A verbatim copy of every record is required, and no pictures should be included.

──────────────────────────────

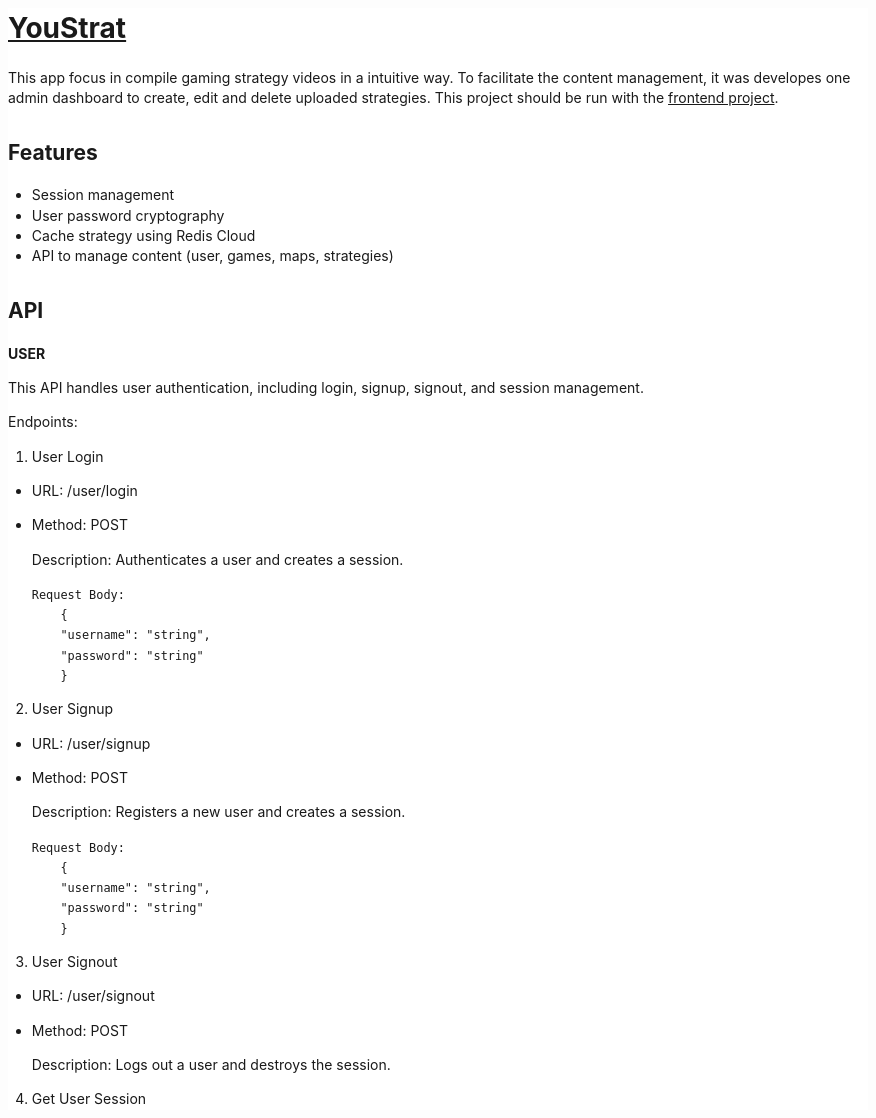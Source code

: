 # [YouStrat](https://www.youstrat.com/)

This app focus in compile gaming strategy videos in a intuitive way. To facilitate the content management, it was developes one admin dashboard to create, edit and delete uploaded strategies. This project should be run with the [frontend project](https://github.com/Alexandre-Luiz/youstrat-frontend).

## Features

- Session management
- User password cryptography
- Cache strategy using Redis Cloud
- API to manage content (user, games, maps, strategies)

## API

**USER**

This API handles user authentication, including login, signup, signout, and session management.
    
Endpoints:

1. User Login

  - URL: /user/login
  - Method: POST

    Description: Authenticates a user and creates a session.

        Request Body: 
            {
            "username": "string",  
            "password": "string"
            }

2. User Signup

  - URL: /user/signup
  - Method: POST

    Description: Registers a new user and creates a session.

        Request Body: 
            {
            "username": "string",  
            "password": "string"
            }

3. User Signout

  - URL: /user/signout
  - Method: POST

    Description: Logs out a user and destroys the session.

4. Get User Session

──────────────────────────────

### [TASK RESULT]
Source code

: # [YouStrat](https://www.youstrat.com/)

This app focus in compile gaming strategy videos in a intuitive way. To facilitate the content management, it was developes one admin dashboard to create, edit and delete uploaded strategies. This project should be run with the [frontend project](https://github.com/Alexandre-Luiz/youstrat-frontend).

## Features

- Session management
- User password cryptography
- Cache strategy using Redis Cloud
- API to manage content (user, games, maps, strategies)

## API

**USER**

This API handles user authentication, including login, signup, signout, and session management.
    
Endpoints:

1. User Login

  - URL: /user/login
  - Method: POST

    Description: Authenticates a user and creates a session.

        Request Body: 
            {
            "username": "string",  
            "password": "string"
            }

2. User Signup

  - URL: /user/signup
  - Method: POST

    Description: Registers a new user and creates a session.

        Request Body: 
            {
            "username": "string",  
            "password": "string"
            }

3. User Signout

  - URL: /user/signout
  - Method: POST

    Description: Logs out a user and destroys the session.

4. Get User Session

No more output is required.